C’est cette enquête qui dès son origine lui a valu les poursuites, menaces, et persécutions dont elle est victime depuis 2007 et qui l’ont contrainte à s’exiler de son pays lorsque son livre a paru en 2009. On assiste à une parodie de justice, avec réouverture d’un procès en terrorisme, malgré quatre acquittements, dont le dernier en date a été annulé par la Cour suprême de Turquie en juin 2022. Suite de cet acharnement politico-judiciaire, un nouveau procès s’est tenu en mars et les débats ont été reportés au vendredi 29 septembre, avec demande d’extradition et menace d’emprisonnement à vie. Une fois de plus, l’audience a été renvoyée au 28 juin, prolongeant l’étau de la pression psychologique sur la sociologue au lieu de reconnaître son innocence.

Nous nous tenons, solidaires, auprès de Pinar Selek pour la soutenir dans cette nouvelle épreuve, au nom de la justice, de la liberté d’expression et des libertés académiques, principes bafoués par le régime turc où une justice politique accuse les opposantes de terrorisme : nombreuses et nombreux sont nos collègues turc∙ques ayant eu à affronter des poursuites pour avoir signé une pétition pour la paix.

L’acharnement politico-judiciaire contre notre collègue Pinar Selek est le cas le plus grave d’atteinte aux libertés académiques masquée derrière une accusation dont le caractère mensonger a été prouvé (l’explosion sur le marché aux épices d’Istanbul qui lui est imputé était dû à un accident de bouteille de gaz). Pareille parodie de justice, soumise à l’arbitraire politique, est caractéristique des régimes autoritaires où l’autonomie du champ juridique est réduite à néant, tout en maintenant des institutions et des procédures judiciaires de façade. Elle n’est pas spécifique à la Turquie.

De même, l’atteinte aux libertés académiques n’est pas spécifique à ce pays : elles sont bafouées dans les régimes autoritaires que sont la Chine et la Russie, mais aussi dans nombre de pays dits illibéraux comme l’Inde, l’Egypte, la Hongrie et la Pologne, et gagnent petit à petit nos démocraties libérales dont le libéralisme politique est grignoté par le néolibéralisme, les lois anti-terroristes, et la politique de surveillance, comme le souligne Pinar Selek dans sa conclusion.

Il faut saluer le courage de Pinar Selek, qui persiste et signe, sans céder à l’intimidation, à la menace, et aux persécutions.
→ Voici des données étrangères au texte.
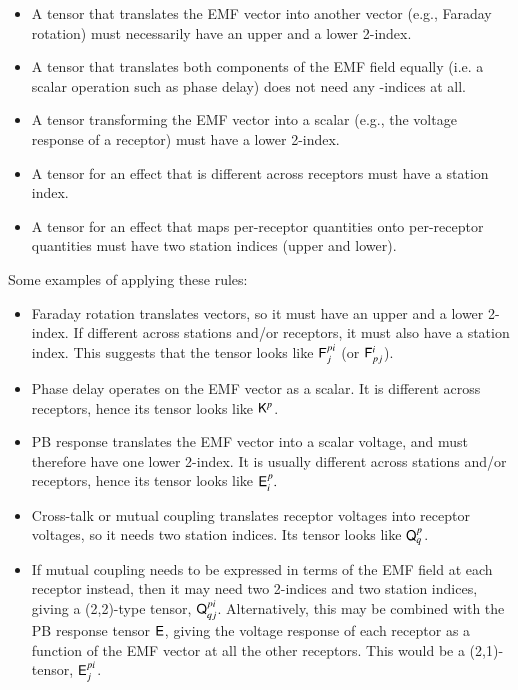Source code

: \documentclass{aa}
\begin{document}
\begin{itemize}
\item A tensor that translates the EMF vector into another vector (e.g., Faraday rotation) must necessarily have an upper and a lower
2-index. 
\item A tensor that translates both components of the EMF field equally (i.e. a scalar operation such as phase delay) does not need any 
-indices at all.
\item A tensor transforming the EMF vector into a scalar (e.g., the voltage response of a receptor) must have a lower 2-index.
\item A tensor for an effect that is different across receptors must have a station index.
\item A tensor for an effect that maps per-receptor quantities onto per-receptor quantities must
have two station indices (upper and lower).
\end{itemize}

Some examples of applying these rules:

\begin{itemize}
\item Faraday rotation translates vectors, so it must have an upper and
a lower 2-index. If different across stations and/or receptors, it must also
have a station index. This suggests that the tensor looks like $\mathsf{F}_{j}^{pi}$ (or $\mathsf{F}_{pj}^{i}$).

\item Phase delay operates on the EMF vector as a scalar. It is different
across receptors, hence its tensor looks like $\mathsf{K}^{p}$.
\item PB response translates the EMF vector into a scalar voltage, and
must therefore have one lower 2-index. It is usually different across stations and/or receptors, hence its tensor looks 
like $\mathsf{E}_{i}^{p}.$
\item Cross-talk or mutual coupling translates receptor voltages into receptor voltages, so it needs two station indices. Its tensor looks
like $\mathsf{Q}_{q}^{p}$.
\item If mutual coupling needs to be expressed in terms of the EMF field at each receptor instead,
then it may need two 2-indices and two station indices, giving a (2,2)-type tensor, $\mathsf{Q}_{qj}^{pi}$.
Alternatively, this may be combined with the PB response tensor $\mathsf{E}$, giving the voltage response of each receptor as
a function of the EMF vector at all the other receptors. This would be a (2,1)-tensor, $\mathsf{E}_{j}^{pi}$.
\end{itemize}
\end{document}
L’attitude courageuse de Pinar constitue l’antithèse de cet homme rampant qu’elle a étudié. Face à la soumission à la violence qui conduit à sa reproduction, elle brandit les armes de la sociologie, armes pacifiques mais intellectuellement acérées et désenchanteresses, déconstruisant les mécanismes de la violence physique et ceux de la violence symbolique qui la légitime, les dévoilant dans leur triste banalité moutonnière et réitérative. Sans pour autant nourrir d’acrimonie contre ces enquêtés, sans les dénoncer, en restituant leur vécu avec une objectivité et une distance critique qui n’exclut pas une forme d’empathie pour ces hommes soumis à de telles épreuves de virilité.

Cette attitude exemplaire est un modèle pour toute notre discipline et pour le monde académique et intellectuel en général, elle est notre honneur, et c’est donc pour moi un honneur d’exprimer ici l’admiration que je voue à Pinar et à tous nos collègues qui se battent pour défendre nos libertés académiques de par le monde, au péril de leur vie et de leur liberté de circulation – car, en plus de ne pouvoir retourner dans son pays, Pinar ne peut quitter le territoire français sans prendre le risque d’être arrêtée pour être livrée au gouvernement turc -, et au prix d’une insécurité et d’une instabilité qui rendent encore plus ardue la pratique de son métier de chercheure et d’enseignante.

Comme en mars, une délégation s’est rendue à Istanbul pour suivre les « débats » sur place et l’AFS y était représentée par son co-président Cédric Lomba.

Pinar, nous sommes près de toi, avec toi.